How to stop downloads (mp3,mpg,avi,exe etc)

[panos1968]

I HAVE 2 SEPARATED ADSL LINES AND 2 ROUTERS.
1 837 ROUTER-LINE:512KBPS AND 1 877 ROUTER-LINE:1024KBPS.
I WANT TO GIVE FULL INTERNET ACCESS TO USERS BUT I WANT TO STOP ALL DOWNLOADS BECAUSE I HAVE SERIOUS PROBLEMS (SPYWARE,TROJANS,VIRUSES AND LOW INTERNET AND LAN SPEED).
I WANT TO DO THIS BY CISCO IOS COMMAND LINE.
CAN YOU HELP ME PLEASE?

 

[watchguardmonkey]

put an access-list on your LAN interface blocking the ports used by download apps, admittedly this might turn out to be extensive and may not be the way to do it to cover all your problems.

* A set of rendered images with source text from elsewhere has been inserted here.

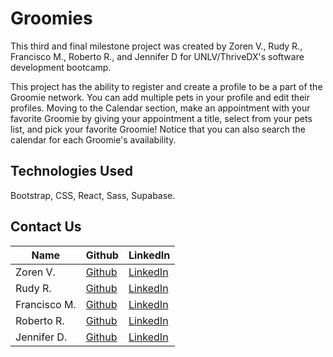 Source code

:# Groomies
This third and final milestone project was created by Zoren V., Rudy R., Francisco M., Roberto R., and Jennifer D for UNLV/ThriveDX's software development bootcamp.

This project has the ability to register and create a profile to be a part of the Groomie network. You can add multiple pets in your profile and edit their profiles. Moving to the Calendar section, make an appointment with your favorite Groomie by giving your appointment a title, select from your pets list, and pick your favorite Groomie! Notice that you can also search the calendar for each Groomie's availability.

## Technologies Used
Bootstrap, CSS, React, Sass, Supabase.

## Contact Us

| Name | Github | LinkedIn |
| ---- | ------ | -------- |
| Zoren V. | [Github](https://github.com/zmoove27) | [LinkedIn](https://www.linkedin.com/in/zoren-villareal-643908203/)
|Rudy R. | [Github](https://github.com/Jam19th) | [LinkedIn](https://www.linkedin.com/in/rudy-rodriguez-9b3328266/)
|Francisco M.|[Github](https://github.com/frankieSM)|[LinkedIn](https://www.linkedin.com/in/francisco-menendez-464aa5261/)
|Roberto R.|[Github](https://github.com/Rodriguezrob2023)|[LinkedIn](https://www.linkedin.com/in/roberto-rodriguez-89a042272/)
|Jennifer D.|[Github](https://github.com/jennifermdevine)|[LinkedIn](https://www.linkedin.com/in/jennifermichelledevine/)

do you run a anti-virus on the LAN users? this will help with trojans and viruses.

and installing a good firewall would also help.

rgs

WGM

 

[JOAMON]

That will be hard to do with command line. You might consider a Web Filter like Surf Control to do this. We use it and it works well.

 

[KiscoKid]

Only way I know to do this via CLI that comes close to this is to configure NBAR (Network Based Application Recognition) on the router. The following link goes into detail about it and, more importantly, provides some examples:

http://www.cisco.com/en/US/products..._guide_chapter09186a0080455985.html#wp1073317

Because NBAR utilises policy maps, you can extend their usage and include shaping/policing or bandwidth limits in that policy.